D. Combination of Bandwidth Grants
[0041] As mentioned above, cable modem scheduler 116 may send
different bandwidth requests to CMTS 102, including but not limited
to, voice, piggyback and data for activities such as web surfing.
Thus, at any given time, CMTS 102 may have more than one request
for the same cable modem. This is especially true since cable modem
scheduler 104 piggybacks requests as often as possible. These
requests may have different priority identifiers values or the same
priority identifier value for data that has arrived at CMTS 102 at
different times.
[0042] A goal of the present invention is to combine all pending
bandwidth requests from the same cable modem into one data burst
bandwidth request. Here, instead of individual requests being
granted which would require physical overhead for each grant, the
present invention reduces the physical over to one for all of the
individual requests by combining them. This can be accomplished by
the present invention partly because there is a decoupling of the
request phase (i.e., bandwidth requests from cable modem 104) with
the grant phase (i.e., grants of bandwidth received from CMTS 102),
as mentioned above. CMTS scheduler 110 needs to take into
consideration end-to-end delay verses the gained efficiency. FIG. 3
is a high level flowchart that describes the process of combining
bandwidth requests according to an embodiment of the present
invention.
[0043] In FIG. 3, control starts at step 302. In step 302, CMTS 102
receives one or more bandwidths requests from one or more cable
modems 104 via upstream communication 108. Control then passes to
step 304.
[0044] In step 304, CMTS scheduler 110 combines one or more
bandwidths requests from the same cable modem 104 to create a
single data burst bandwidth. Control then passes to step 306.
[0045] In step 306, CMTS 102 grants the data burst bandwidth to the
appropriate cable modem 104 via downstream communication 106. The
flowchart in FIG. 3 ends at this point. Next, two different
embodiments of step 304 are described. The first embodiment is
described with reference to FIGS. 4-6. Here, bandwidth requests are
scheduled to be serviced based on priority identifiers (i.e., type
of data) and the order in which the requests for bandwidth were
received. The second embodiment of step 304 is described with
reference to FIGS. 8 and 9. Here, bandwidth requests are scheduled
to be serviced based on various quality of service parameters.

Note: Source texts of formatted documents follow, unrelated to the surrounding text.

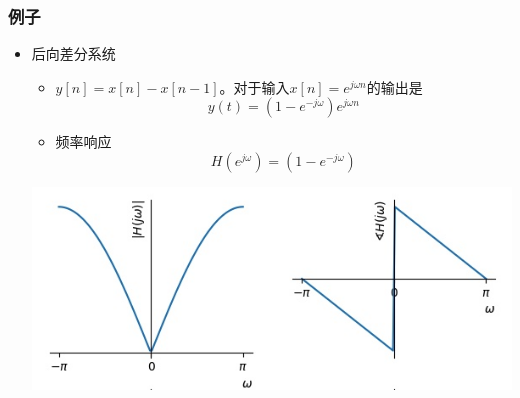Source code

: \documentclass[CJKutf8,xcolor=pdftex,dvipsnames,table]{beamer}
\begin{document}
\begin{CJK*}{UTF8}{song}
\begin{frame}
\begin{itemize}
\begin{itemize}
    	\end{itemize}
    \end{itemize}
  \end{frame}   
  
  \begin{frame}
    \frametitle{例子}
    \begin{itemize}
    \item 后向差分系统
    	\begin{itemize}
		\item $y[n]=x[n]-x[n-1]$。对于输入$x[n]=e^{j\omega n}$的输出是 \[ y(t)=(1-e^{-j\omega}) e^{j\omega n} \]
		\item 频率响应 \[ H(e^{j\omega})=(1-e^{-j\omega}) \]
		\end{itemize}
    \begin{center}
      \includegraphics[scale=.4]{freqrespdiff}
    \end{center}
    \end{itemize}
  \end{frame}  
    

\end{CJK*}
\end{document}

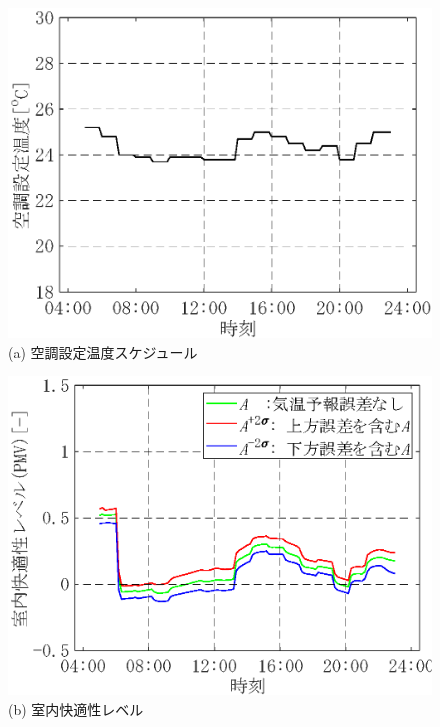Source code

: \begin{figure}[htbp]
    \begin{center}
        \begin{minipage}{0.5\textwidth}
            \begin{center}
                \includegraphics[width=1\textwidth,keepaspectratio=true]{fig/robust_result_schedule_2obj_setting.eps}\\(a) 空調設定温度スケジュール
            \end{center}
        \end{minipage}
        \begin{minipage}{0.5\textwidth}
            \begin{center}
                \includegraphics[width=1\textwidth,keepaspectratio=true]{fig/robust_result_schedule_2obj_comfort.eps}\\(b) 室内快適性レベル

\end{center}
\end{minipage}
\end{center}
\end{figure}

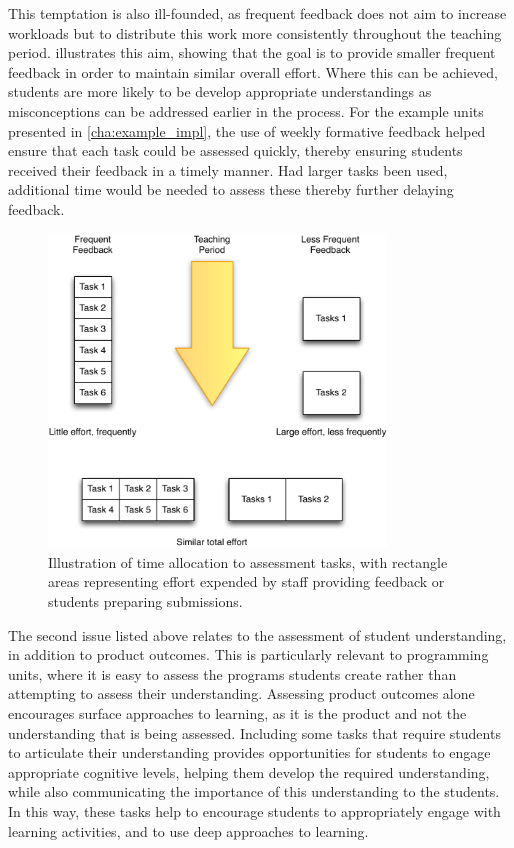 This temptation is also ill-founded, as frequent feedback does not aim to increase workloads but to distribute this work more consistently throughout the teaching period.  illustrates this aim, showing that the goal is to provide smaller frequent feedback in order to maintain similar overall effort. Where this can be achieved, students are more likely to be develop appropriate understandings as misconceptions can be addressed earlier in the process. For the example units presented in \cref{cha:example_impl}, the use of weekly formative feedback helped ensure that each task could be assessed quickly, thereby ensuring students received their feedback in a timely manner. Had larger tasks been used, additional time would be needed to assess these thereby further delaying feedback.

\begin{figure}[htbp]
	\centering
	\includegraphics[width=0.8\textwidth]{FormativeFeedback}
	\caption{Illustration of time allocation to assessment tasks, with rectangle areas representing effort expended by staff providing feedback or students preparing submissions.}
	\label{fig:formative_feedback}
\end{figure}

The second issue listed above relates to the assessment of student understanding, in addition to product outcomes. This is particularly relevant to programming units, where it is easy to assess the programs students create rather than attempting to assess their understanding. Assessing product outcomes alone encourages surface approaches to learning, as it is the product and not the understanding that is being assessed. Including some tasks that require students to articulate their understanding provides opportunities for students to engage appropriate cognitive levels, helping them develop the required understanding, while also communicating the importance of this understanding to the students. In this way, these tasks help to encourage students to appropriately engage with learning activities, and to use deep approaches to learning.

[0046] FIG. 4 describes in detail the step of combining bandwidth
requests from the same data provider (e.g., cable modem 104) to
create a data burst bandwidth (step 304 of FIG. 3) according to an
embodiment of the present invention. In FIG. 4, control starts at
step 402. In step 402, as CMTS 102 receives bandwidth requests from
one or more cable modems 104, CMTS scheduler 112 stores each
bandwidth request in data structure 112. In an embodiment of the
present invention, data structure 112 is implemented as one or more
queues and CMTS scheduler 112 is implements as a priority first
come first serve scheduler. Data structure 112 as implemented as
one or more queues is shown in FIG. 5.
[0047] FIG. 5 illustrates multiple queues with priority identifiers
values 1 through n. Queue 502 stores the data request with the
highest priority (i.e., 0). Queue 508 stores the data with the
lowest priority (i.e., n). Queues 504 and 506 store data with
priority values in between the highest and the lowest. In any
event, each queue has its own priority value and all requests
stored in any of the queues must have the same priority identifier
values.
[0048] As illustrated in FIG. 5, queue 502 currently stores three
bandwidth requests, including requests 510-514. Queue 504 stores
two bandwidth request, including requests 516 and 518. Neither
queue 506 or queue 508 are currently storing any bandwidth
request.
[0049] Each bandwidth request is indicated as (n,m), where n is the
data provider identifier and m is the amount of required bandwidth.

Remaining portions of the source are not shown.